* REQUIRED ACTION
Find how many lines of the following entries contain "amireshoon". Reply with the number alone.

* STUDY MATERIAL
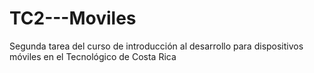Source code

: # TC2---Moviles
Segunda tarea del curso de introducción al desarrollo para dispositivos móviles en el Tecnológico de Costa Rica
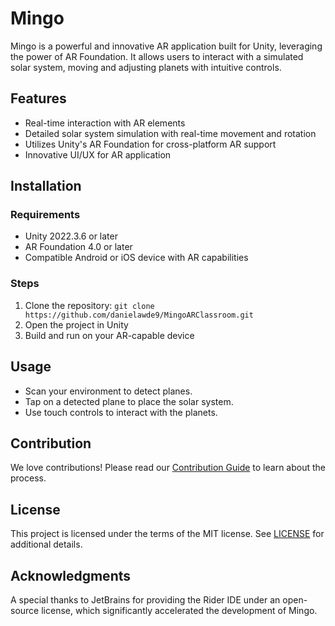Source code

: 
# Mingo

Mingo is a powerful and innovative AR application built for Unity, leveraging the power of AR Foundation. It allows users to interact with a simulated solar system, moving and adjusting planets with intuitive controls.

## Features

- Real-time interaction with AR elements
- Detailed solar system simulation with real-time movement and rotation
- Utilizes Unity's AR Foundation for cross-platform AR support
- Innovative UI/UX for AR application

## Installation

### Requirements

- Unity 2022.3.6 or later
- AR Foundation 4.0 or later
- Compatible Android or iOS device with AR capabilities

### Steps

1. Clone the repository: `git clone https://github.com/danielawde9/MingoARClassroom.git`
2. Open the project in Unity
3. Build and run on your AR-capable device

## Usage

- Scan your environment to detect planes.
- Tap on a detected plane to place the solar system.
- Use touch controls to interact with the planets.

## Contribution

We love contributions! Please read our [Contribution Guide](Contributing.md) to learn about the process.

## License

This project is licensed under the terms of the MIT license. See [LICENSE](License.md) for additional details.

## Acknowledgments

A special thanks to JetBrains for providing the Rider IDE under an open-source license, which significantly accelerated the development of Mingo.
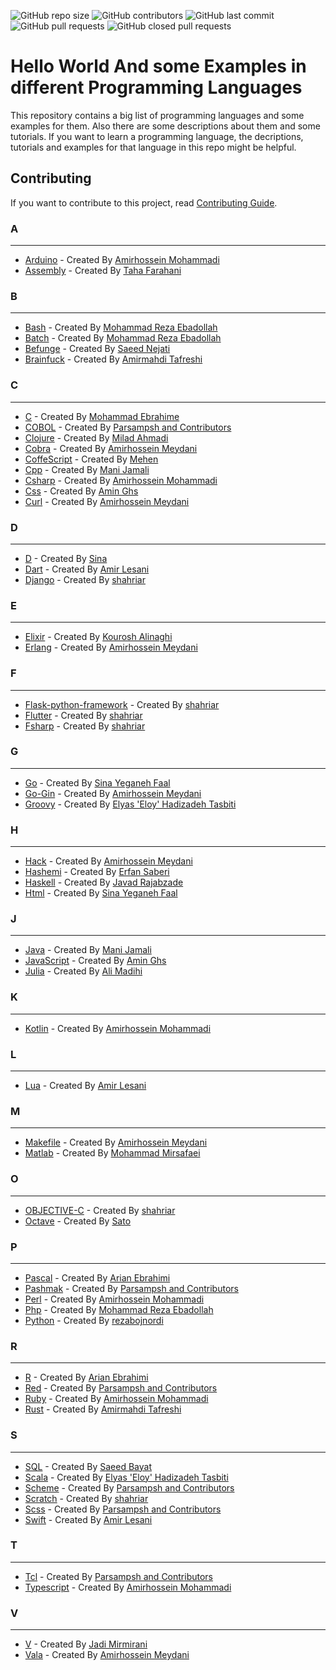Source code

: <p>
<img alt="GitHub repo size" src="https://img.shields.io/github/repo-size/BlackIQ/Hello-World">
<img alt="GitHub contributors" src="https://img.shields.io/github/contributors/BlackIQ/Hello-World">
<img alt="GitHub last commit" src="https://img.shields.io/github/last-commit/BlackIQ/Hello-World">
<img alt="GitHub pull requests" src="https://img.shields.io/github/issues-pr/BlackIQ/Hello-World">
<img alt="GitHub closed pull requests" src="https://img.shields.io/github/issues-pr-closed/BlackIQ/Hello-World">
</p>

# Hello World And some Examples in different Programming Languages

This repository contains a big list of programming languages and some examples for them. Also there are some descriptions about them and some tutorials. If you want to learn a programming language, the decriptions, tutorials and examples for that language in this repo might be helpful.

## Contributing
If you want to contribute to this project, read [Contributing Guide](CONTRIBUTING.md).


### A

---

- [Arduino](/Arduino) - Created By [Amirhossein Mohammadi](https://github.com/BlackIQ)
- [Assembly](/Assembly) - Created By [Taha Farahani](https://github.com/tahacodes)


### B

---

- [Bash](/Bash) - Created By [Mohammad Reza Ebadollah](https://github.com/ebad84)
- [Batch](/Batch) - Created By [Mohammad Reza Ebadollah](https://github.com/ebad84)
- [Befunge](/Befunge) - Created By [Saeed Nejati](https://github.com/saeednj)
- [Brainfuck](/Brainfuck) - Created By [Amirmahdi Tafreshi](https://github.com/mr-tafreshi)


### C

---

- [C](/C) - Created By [Mohammad Ebrahime](https://github.com/moheb2000)
- [COBOL](/COBOL) - Created By [Parsampsh and Contributors](https://github.com/pashmaklang)
- [Clojure](/Clojure) - Created By [Milad Ahmadi](https://github.com/Mildroid)
- [Cobra](/Cobra) - Created By [Amirhossein Meydani](https://github.com/amireshoon)
- [CoffeScript](/CoffeScript) - Created By [Mehen](https://github.com/mehanalavimajd)
- [Cpp](/Cpp) - Created By [Mani Jamali](https://github.com/manijamali2003)
- [Csharp](/Csharp) - Created By [Amirhossein Mohammadi](https://github.com/BlackIQ)
- [Css](/Css) - Created By [Amin Ghs](https://github.com/aminghs)
- [Curl](/Curl) - Created By [Amirhossein Meydani](https://github.com/amireshoon)


### D

---

- [D](/D) - Created By [Sina](https://github.com/sina-devel)
- [Dart](/Dart) - Created By [Amir Lesani](https://github.com/xenups)
- [Django](/Django) - Created By [shahriar](https://github.com/shahriaarrr)


### E

---

- [Elixir](/Elixir) - Created By [Kourosh Alinaghi](https://github.com/KouroshAlinaghi)
- [Erlang](/Erlang) - Created By [Amirhossein Meydani](https://github.com/amireshoon)


### F

---

- [Flask-python-framework](/Flask-python-framework) - Created By [shahriar](https://github.com/shahriaarrr)
- [Flutter](/Flutter) - Created By [shahriar](https://github.com/shahriaarrr)
- [Fsharp](/Fsharp) - Created By [shahriar](https://github.com/shahriaarrr)


### G

---

- [Go](/Go) - Created By [Sina Yeganeh Faal](https://github.com/SinaYeganeh0-0)
- [Go-Gin](/Go-Gin) - Created By [Amirhossein Meydani](https://github.com/amireshoon)
- [Groovy](/Groovy) - Created By [Elyas 'Eloy' Hadizadeh Tasbiti](https://github.com/elyashadizadeh)


### H

---

- [Hack](/Hack) - Created By [Amirhossein Meydani](https://github.com/amireshoon)
- [Hashemi](/Hashemi) - Created By [Erfan Saberi](https://github.com/erfansaberi)
- [Haskell](/Haskell) - Created By [Javad Rajabzade](https://github.com/Ja7adR)
- [Html](/Html) - Created By [Sina Yeganeh Faal](https://github.com/SinaYeganeh0-0)


### J

---

- [Java](/Java) - Created By [Mani Jamali](https://github.com/manijamali2003)
- [JavaScript](/JavaScript) - Created By [Amin Ghs](https://github.com/aminghs)
- [Julia](/Julia) - Created By [Ali Madihi](https://github.com/mrunderline)


### K

---

- [Kotlin](/Kotlin) - Created By [Amirhossein Mohammadi](https://github.com/BlackIQ)


### L

---

- [Lua](/Lua) - Created By [Amir Lesani](https://github.com/xenups)


### M

---

- [Makefile](/Makefile) - Created By [Amirhossein Meydani](https://github.com/amireshoon)
- [Matlab](/Matlab) - Created By [Mohammad Mirsafaei](https://github.com/MohammadMirsafaei)


### O

---

- [OBJECTIVE-C](/OBJECTIVE-C) - Created By [shahriar](https://github.com/shahriaarrr)
- [Octave](/Octave) - Created By [Sato](https://github.com/satocoder)


### P

---

- [Pascal](/Pascal) - Created By [Arian Ebrahimi](https://github.com/ribrea)
- [Pashmak](/Pashmak) - Created By [Parsampsh and Contributors](https://github.com/pashmaklang)
- [Perl](/Perl) - Created By [Amirhossein Mohammadi](https://github.com/BlackIQ)
- [Php](/Php) - Created By [Mohammad Reza Ebadollah](https://github.com/ebad84)
- [Python](/Python) - Created By [rezabojnordi](https://github.com/rezabojnordi)


### R

---

- [R](/R) - Created By [Arian Ebrahimi](https://github.com/ribrea)
- [Red](/Red) - Created By [Parsampsh and Contributors](https://github.com/pashmaklang)
- [Ruby](/Ruby) - Created By [Amirhossein Mohammadi](https://github.com/BlackIQ)
- [Rust](/Rust) - Created By [Amirmahdi Tafreshi](https://github.com/mr-tafreshi)


### S

---

- [SQL](/SQL) - Created By [Saeed Bayat](https://github.com/01shadowalker01)
- [Scala](/Scala) - Created By [Elyas 'Eloy' Hadizadeh Tasbiti](https://github.com/elyashadizadeh)
- [Scheme](/Scheme) - Created By [Parsampsh and Contributors](https://github.com/pashmaklang)
- [Scratch](/Scratch) - Created By [shahriar](https://github.com/shahriaarrr)
- [Scss](/Scss) - Created By [Parsampsh and Contributors](https://github.com/pashmaklang)
- [Swift](/Swift) - Created By [Amir Lesani](https://github.com/xenups)


### T

---

- [Tcl](/Tcl) - Created By [Parsampsh and Contributors](https://github.com/pashmaklang)
- [Typescript](/Typescript) - Created By [Amirhossein Mohammadi](https://github.com/BlackIQ)


### V

---

- [V](/V) - Created By [Jadi Mirmirani](https://github.com/jadijadi)
- [Vala](/Vala) - Created By [Amirhossein Meydani](https://github.com/amireshoon)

* EXERCISE OUTPUT
7